« Reminder: Hiring Committees | Main | Now returning: NFL games, player protests, and presidential tweets »

Friday, August 10, 2018

Boardroom scene in "Succession"

A question for the Corp/Bus Orgs folks out there: What did people think of the boardroom scene in Episode 6 of Succession, showing a motion for a vote of no confidence against the CEO* and the rules of order and machinations going before and after it. Worth showing in class as an example of corporate governance and democracy?

[*] Purportedly based on the real-life move against Michael Eisner at Disney.

Posted by Howard Wasserman on August 10, 2018 at 02:53 PM in Culture, Howard Wasserman, Teaching Law | Permalink

Comments

The family nature of the entity gave that scene a very unusual dynamic. I do think the vote gathering process was valuable because at least you get to see the “politics” of corporations playing out. Having been in that situation on occasion (as advisor or board member) certainly the tension is real.

Posted by: Steve Diamond | Aug 14, 2018 7:28:13 PM

I haven’t watched the show, Howard, but I can’t imagine a BOARD passing a “motion of no confidence” against a CEO. That is a symbolic gesture. Boards don’t need to engage in symbolic gestures vis-a-vis the CEO. If there are votes to express no confidence in a CEO, then you wonder why there aren’t votes to fire the CEO. If there are board members who have doubts about the CEO but aren’t ready to fire the CEO, you’d do all sorts of things to get the CEO on track with the Board, but acting like a parliament isn’t how you would do it.

Boards, when they are working correctly, are collaborative bodies that have Robert’s Rules of Order and governance rules as a backup. They aren’t analogs to government or democracy.

It’s certainly possible that groups of shareholders might want to express no confidence in a CEO, and that is somewhat of a complex business. In CA v. AFSCME, the Delaware court made it clear that the board and not the shareholders run the day to day affairs of the corporation - the shareholders can propose and pass bylaws relating to governance procedures but not to substantive business decisions. The SEC imposes a process for predatory (non-binding) resolutions in proxy statements under Rule 14a-8, but I think you’d have a hard time fitting a “no confidence” resolution into what is permitted and what is not. The most popular form of “no confidence” vote is to advocate the withholding of votes for directors (with the development over the last number of years that bylaws have been amended to provide that a director needs a majority of votes cast to be elected.

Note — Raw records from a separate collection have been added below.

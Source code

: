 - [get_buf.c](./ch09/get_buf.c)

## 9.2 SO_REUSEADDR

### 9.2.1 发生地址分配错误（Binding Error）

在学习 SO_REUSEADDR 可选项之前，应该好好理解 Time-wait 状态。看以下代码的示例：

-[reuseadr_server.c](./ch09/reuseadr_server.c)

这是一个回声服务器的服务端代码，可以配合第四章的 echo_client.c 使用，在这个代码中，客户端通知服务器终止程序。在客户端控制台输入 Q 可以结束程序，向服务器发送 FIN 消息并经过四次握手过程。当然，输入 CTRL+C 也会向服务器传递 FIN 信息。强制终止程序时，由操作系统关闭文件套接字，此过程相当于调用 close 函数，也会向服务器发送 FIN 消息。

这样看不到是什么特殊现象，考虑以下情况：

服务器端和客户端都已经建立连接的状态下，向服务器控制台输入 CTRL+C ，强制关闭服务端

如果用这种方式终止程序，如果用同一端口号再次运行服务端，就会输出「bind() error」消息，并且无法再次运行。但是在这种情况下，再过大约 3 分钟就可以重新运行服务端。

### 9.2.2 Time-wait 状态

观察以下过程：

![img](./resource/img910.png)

The whole idea of “corporate democracy” is subject to highly divergent views, from the “director primacy” end of the continuum, which would, I think, view the term “corporate democracy” to be oxymoronic. (I’m pretty close to that view and Steve Bainbridge at UCLA would be the most active proponent of that position.). The “shareholder primacy” view tends to come not from people who are trying to manage the business on behalf of the shareholders, but from shareholders like union pension funds (AFSCME being an example), academic activists (Lucian Bebchuk being an example), governmental pensions and political players (CalPERS and the State of Connecticut Treasurer being examples), and professional gadflies (Evelyn Davis and John Chevedden being examples).

Like I said, I haven’t watched the show, but I’d be shocked if it’s worthy of serious use by a business law professor.

Posted by: Jeff Lipshaw | Aug 11, 2018 3:00:38 PM

The comments to this entry are closed.